With this system 13, autonomy can be obtained for several hours even when the ink cartridge is empty. Solenoid valves 34 and 43 provide a very precise pressure regulator with an open / close cycle of a few milliseconds. Accuracy of a few millibars can also be obtained.
This provides a regulator with better than 0.1% accuracy.

For example, the optimal operation (print quality and ink autonomy) of the accumulator 13 is 1/3 of air and 2 /
With three inks, the adjustment system consisting of solenoid valves 34 and 43 can be operated if the percentage of ink is high.

When starting the device according to the invention, it is an object to start it at a high pressure so that the ink starts to jet well. To realize this, the solenoid valve 34
And 43 can be used to maximize the storage tank "inflation or inflation". This charging only takes a few seconds and does not increase the start-up time of the device.

The device according to the invention can measure the volume of an air pocket in the storage tank 13. The ink is taken out by the pump 14. Then, the volume of the air layer in the storage tank 13 decreases by ΔV. At this time, if the ink flowing out of the storage tank 13 is ignored, the pressure change ΔP becomes

[0055]

(Equation 1) Becomes

The coefficient α (approximately 1) is known, ΔV is the pump displacement, V is the volume of the air pocket, and P and ΔP are measured by the sensor 53, from which V is calculated. Can be estimated. If the resolution of the measurement converter is insufficient, an electronic "magnifying lens" for measuring ΔP can be used.

The electronic card 27 shown in FIG. 4 makes it possible to control these various components: a microprocessor 55 with its operating program, for example of the μPD78F0058 type.
And-various output interfaces 56, 57 and 58 for controlling the solenoid valve 8, the condenser 45, the stirrer 38 and the control indicators located on the card; Various input interfaces 6 for receiving signals coming from the pressure / temperature sensor 53
0 and 61.

The interface circuit 60 includes the pressure amplifier 7
0, a magnifying lens amplifier 71 (if the measuring converter has a sufficient resolution, the magnifying lens circuit may be omitted), and a temperature amplifier 72. Further, the electronic card 27 is connected to the safety contact 73 (door open) and is connected to the terminal 74 by a two-way control serial connection.

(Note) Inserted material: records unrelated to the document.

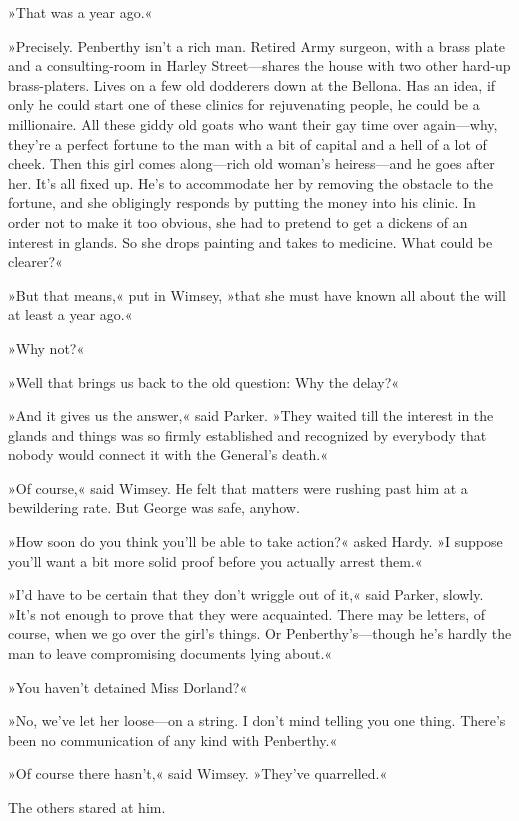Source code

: »That was a year ago.«

»Precisely. Penberthy isn't a rich man. Retired Army surgeon, with a brass plate and a consulting-room in Harley Street—shares the house with two other hard-up brass-platers. Lives on a few old dodderers down at the Bellona. Has an idea, if only he could start one of these clinics for rejuvenating people, he could be a millionaire. All these giddy old goats who want their gay time over again—why, they're a perfect fortune to the man with a bit of capital and a hell of a lot of cheek. Then this girl comes along—rich old woman's heiress—and he goes after her. It's all fixed up. He's to accommodate her by removing the obstacle to the fortune, and she obligingly responds by putting the money into his clinic. In order not to make it too obvious, she had to pretend to get a dickens of an interest in glands. So she drops painting and takes to medicine. What could be clearer?«

»But that means,« put in Wimsey, »that she must have known all about the will at least a year ago.«

»Why not?«

»Well that brings us back to the old question: Why the delay?«

»And it gives us the answer,« said Parker. »They waited till the interest in the glands and things was so firmly established and recognized by everybody that nobody would connect it with the General's death.«

»Of course,« said Wimsey. He felt that matters were rushing past him at a bewildering rate. But George was safe, anyhow.

»How soon do you think you'll be able to take action?« asked Hardy. »I suppose you'll want a bit more solid proof before you actually arrest them.«

»I'd have to be certain that they don't wriggle out of it,« said Parker, slowly. »It's not enough to prove that they were acquainted. There may be letters, of course, when we go over the girl's things. Or Penberthy's—though he's hardly the man to leave compromising documents lying about.«

»You haven't detained Miss Dorland?«

»No, we've let her loose—on a string. I don't mind telling you one thing. There's been no communication of any kind with Penberthy.«

»Of course there hasn't,« said Wimsey. »They've quarrelled.«

The others stared at him.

Briefly, the circuit according to the invention has the following features. Accumulator or storage tank 13 with double pressure regulation The pressure in the storage tank 13 can be regulated and maintained by pump 14 by adding or removing liquid, said regulation being accurate but time consuming. The solenoid valves 34 and 43 can also be adjusted and maintained by adding or removing air, said adjustment being accurate and quick.

This double adjustment has significant advantages. This is because the pump 14 can be used separately from maintaining the ink ejection speed.
The first application is to increase the operational autonomy of the circuit when there is no longer any ink in the tanks (ink cartridge and collection tank). All inks contained in the circuit can be used. Another possibility is that the operating conditions (pressure increase or decrease) can be changed quickly by adjusting the air pressure (by the solenoid valves 34 and 43). This capability is used for injection start operations (eg, high pressure start), injection stop operations (eg, low pressure stop), and maintenance operations (injection or machine). Temperature Measurement at the Center of the System (53) (Measurement of Ink Temperature) A pressure sensor 53 is located in the pump. To correctly determine the operation of the circuit, the sensor is optimized by integrating it with a temperature measurement. More specifically, this temperature measurement is used to adjust the ink quality as a function of the ink temperature (which depends on the ambient temperature), and based on the ink curve "viscosity = f (temperature)" Is determined (interpreted), the ink can be brought to a constant density (or any other state between the constant density and the constant viscosity). This curve, which is specific to each ink, ie, depending on the production lot, is stored in the electronic part of the device. Position of Main Filter 24 The main filter 24 is disposed between the pump 14 and the accumulator 13. This preferred location allows the clogging of the filter 24 to be measured by measuring the aging of the force required to transfer ink from the pump 14 to the storage tank 13 via the filter 24, and It is possible to have an operating pressure (pressure in the storage tank 13) independent of the degree of filter clogging (statically measuring the pressure in the storage tank with the solenoid valve 23 open). Use of a Normal Pneumatic Regulator 30 A circuit with an air regulator adapted to the requirements of the system or network (with solenoid valves 34 and 43) does not require special operating characteristics with the inlet regulator 30. The only operating condition of the circuit is the regulator 3
At the outlet of zero is to have a higher pressure than the operating pressure. The role of the inlet regulator 30 is simply
It is to prevent significant pressure fluctuations (a direct connection to the system carries this risk). A permanent purging submicron filter connected to the regulator can provide air quality (free of water, oil, impurities) that matches the function of the circuit. Revention of cartridges 10 and 11 by storage tank 13 By pumping the liquid in sealed cartridges 10 and 11,
Will be reduced. In order to guarantee the suction characteristics of the cartridges 10 and 11 into the pump 14, the pressure level in the cartridges 10 and 11 must be maintained at a level close to the atmospheric pressure. This is the solenoid valve 22
Through the air in the storage tank 13. This operation can be accurately controlled by the pressure sensor 53 incorporated in the pump 14. This method does not need to take in atmospheric air. In short, for example,
If the solenoid valve 22 has its inlet at atmospheric pressure,
The ink can dry out, causing the solenoid valve to stick and become stuck.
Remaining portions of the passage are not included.